Glans resurfacing (for CIS)

  • Subdermal dissection of the skin of the glans off the underlying corpora spongiosum under GA and tourniquet.
  • Marked quadrants, then circumferential coronal and perimeatal incisions, then quadrant dissection from meatus to corona
  • Deep spongiosal biopsies sent separate to exclude invasion
  • Split skin graft harvested from thigh – usually takes well due to well vascularised bed – 5-0 rapide
  • Bed rest 48 hrs, compressive dressing for 5 days.

 

Allows pathological staging and assessment of invasion (as opposed to topical treatments).

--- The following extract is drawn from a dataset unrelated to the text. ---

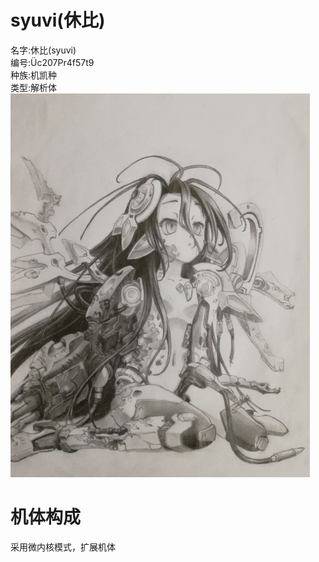 # syuvi(休比)
名字:休比(syuvi)<br>编号:Üc207Pr4f57t9<br>种族:机凯种<br>类型:解析体<br>
![avatar](images/syuvi.png )

# 机体构成
采用微内核模式，扩展机体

Potentially higher recurrence rates (cf. amputation) but no apparent survival differences.

 

 

Glansectomy

  • Circumcising or subcoronal incision down to Buck’s fascia after tourniquet placed.
  • If superficial / tips of cavernosa not involved, can proceed above Bucks – if concerns for high risk of deeper invasion, open Bucks
    • If proceeding above Bucks – traction on glans with Allis and scissor dissection in relatively avascular plane between Bucks and glans sponge. Intra-operative frozen sections for corporal tips.
    • If opening Bucks – identification and dissection of neurovascular bundle with clip distal and ligation proximally before dividing
    • Either way – circumferential mobilisation of glans off corporal tips until only urethra attaches glans to penis
  • Transection of urethra (+/- frozen sections) and spatulation ventrally if needed
  • Approximation of proximal penile skin to corporal bodies then covering corporal bodies with STSG (‘neo-glans’)

 

Partial penectomy

  • Tourniquet, IDC
  • Circumferential incision to Bucks then opening of Bucks down to tunica albuginea of corpora
  • Corpora cavernosa divided leaving sponge and urethra intact initially
  • Urethra dissected a further 1.5 cm distally then sharply transected
  • Spatulate urethra dorsally (? Ventrally)
  • Corpora cavernosa closed transversely with 2-0 interrupted sutures incorporating both corpora and the septum then tourniquet released and bleeders controlled
  • Ventrally urethra sewn to skin and dorsally skin closed then urethral anastomosis closed over catheter

 

Penectomy

  • Lithotomy position. Headlight
  • Ellipse or circumferential incision around base of penis
  • Divide suspensory ligament and superficial dorsal veins, and then expose Bucks fascia (reverse deglove)
  • Open Buck’s ventrally and expose urethra – dissect urethra circumferentially off corpora cavernosa, aiming to maximise length – dissect proximally to pubic ramus
    • Divide urethra and leave stay suture with long tail at 12 o’clock
  • Dissect corpora as far back as able, aiming for pubic rami insertion – vascular clamp and divide and oversew – use J needle due to deep location
  • Perineal incision – ellipse
  • Bring urethra through perineal incision with Roberts – careful not to twist or tort.
    • Divide sharply at appropriate length
    • Spatulate at 12 o’clock
  • Interrupted perineal urethrostomy anastomosis with 4-0 monocryl, smaller bites of urethra and bigger bites of perineum, over a 20 Fr catheter
  • Close penis wound in layers with interrupted mattress sutures over a drain.

 

Complications – wound infections common, urethral stenosis of perineal urethrostomy.